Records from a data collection
=======

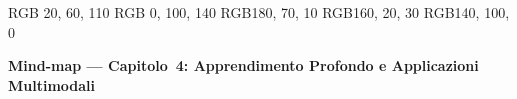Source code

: 
\definecolor{cRoot} {RGB}{ 20,  60, 110}
\definecolor{cCNN}  {RGB}{  0, 100, 140}
\definecolor{cMIL}  {RGB}{180,  70,  10}
\definecolor{cLLM}  {RGB}{160,  20,  30}
\definecolor{cBMS}  {RGB}{140, 100,   0}


\begin{center}
  {\large\bfseries Mind-map ---
   Capitolo~4: Apprendimento Profondo e Applicazioni Multimodali}
\end{center}

\vspace{-2pt}

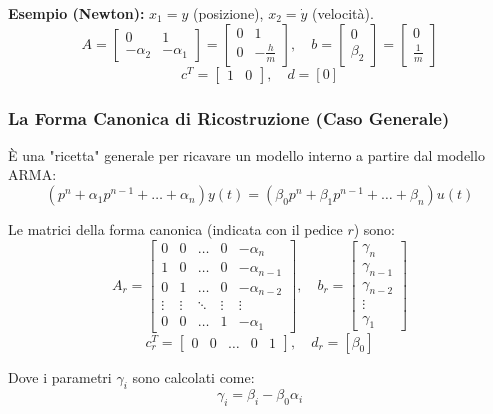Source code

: \documentclass[11pt,a4paper]{article}
\begin{document}
\textbf{Esempio (Newton):} $x_1 = y$ (posizione), $x_2 = \dot{y}$ (velocità).
$$ A = \begin{bmatrix} 0 & 1 \\ -\alpha_2 & -\alpha_1 \end{bmatrix} = \begin{bmatrix} 0 & 1 \\ 0 & -\frac{h}{m} \end{bmatrix}, \quad b = \begin{bmatrix} 0 \\ \beta_2 \end{bmatrix} = \begin{bmatrix} 0 \\ \frac{1}{m} \end{bmatrix} $$
$$ c^T = \begin{bmatrix} 1 & 0 \end{bmatrix}, \quad d = [0] $$

\subsubsection{La Forma Canonica di Ricostruzione (Caso Generale)}
È una "ricetta" generale per ricavare un modello interno a partire dal modello ARMA:
$$ (p^n + \alpha_1 p^{n-1} + \dots + \alpha_n)y(t) = (\beta_0 p^n + \beta_1 p^{n-1} + \dots + \beta_n)u(t) $$

Le matrici della forma canonica (indicata con il pedice $r$) sono:
$$ A_r = \begin{bmatrix} 
0 & 0 & \dots & 0 & -\alpha_n \\ 
1 & 0 & \dots & 0 & -\alpha_{n-1} \\ 
0 & 1 & \dots & 0 & -\alpha_{n-2} \\ 
\vdots & \vdots & \ddots & \vdots & \vdots \\ 
0 & 0 & \dots & 1 & -\alpha_1 \end{bmatrix}, \quad 
b_r = \begin{bmatrix} \gamma_n \\ \gamma_{n-1} \\ \gamma_{n-2} \\ \vdots \\ \gamma_1 \end{bmatrix} $$
$$ c_r^T = \begin{bmatrix} 0 & 0 & \dots & 0 & 1 \end{bmatrix}, \quad d_r = [\beta_0] $$

Dove i parametri $\gamma_i$ sono calcolati come:
$$ \gamma_i = \beta_i - \beta_0 \alpha_i $$
\end{document}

=======

--- Activity ---
Write out every record above exactly as it stands, but leave out the pictures.

--- Answer ---
Source code

: 
\definecolor{cRoot} {RGB}{ 20,  60, 110}
\definecolor{cCNN}  {RGB}{  0, 100, 140}
\definecolor{cMIL}  {RGB}{180,  70,  10}
\definecolor{cLLM}  {RGB}{160,  20,  30}
\definecolor{cBMS}  {RGB}{140, 100,   0}


\begin{center}
  {\large\bfseries Mind-map ---
   Capitolo~4: Apprendimento Profondo e Applicazioni Multimodali}
\end{center}

\vspace{-2pt}

Source code

: \documentclass[11pt,a4paper]{article}
\begin{document}
\textbf{Esempio (Newton):} $x_1 = y$ (posizione), $x_2 = \dot{y}$ (velocità).
$$ A = \begin{bmatrix} 0 & 1 \\ -\alpha_2 & -\alpha_1 \end{bmatrix} = \begin{bmatrix} 0 & 1 \\ 0 & -\frac{h}{m} \end{bmatrix}, \quad b = \begin{bmatrix} 0 \\ \beta_2 \end{bmatrix} = \begin{bmatrix} 0 \\ \frac{1}{m} \end{bmatrix} $$
$$ c^T = \begin{bmatrix} 1 & 0 \end{bmatrix}, \quad d = [0] $$

\subsubsection{La Forma Canonica di Ricostruzione (Caso Generale)}
È una "ricetta" generale per ricavare un modello interno a partire dal modello ARMA:
$$ (p^n + \alpha_1 p^{n-1} + \dots + \alpha_n)y(t) = (\beta_0 p^n + \beta_1 p^{n-1} + \dots + \beta_n)u(t) $$

Le matrici della forma canonica (indicata con il pedice $r$) sono:
$$ A_r = \begin{bmatrix} 
0 & 0 & \dots & 0 & -\alpha_n \\ 
1 & 0 & \dots & 0 & -\alpha_{n-1} \\ 
0 & 1 & \dots & 0 & -\alpha_{n-2} \\ 
\vdots & \vdots & \ddots & \vdots & \vdots \\ 
0 & 0 & \dots & 1 & -\alpha_1 \end{bmatrix}, \quad 
b_r = \begin{bmatrix} \gamma_n \\ \gamma_{n-1} \\ \gamma_{n-2} \\ \vdots \\ \gamma_1 \end{bmatrix} $$
$$ c_r^T = \begin{bmatrix} 0 & 0 & \dots & 0 & 1 \end{bmatrix}, \quad d_r = [\beta_0] $$

Dove i parametri $\gamma_i$ sono calcolati come:
$$ \gamma_i = \beta_i - \beta_0 \alpha_i $$
\end{document}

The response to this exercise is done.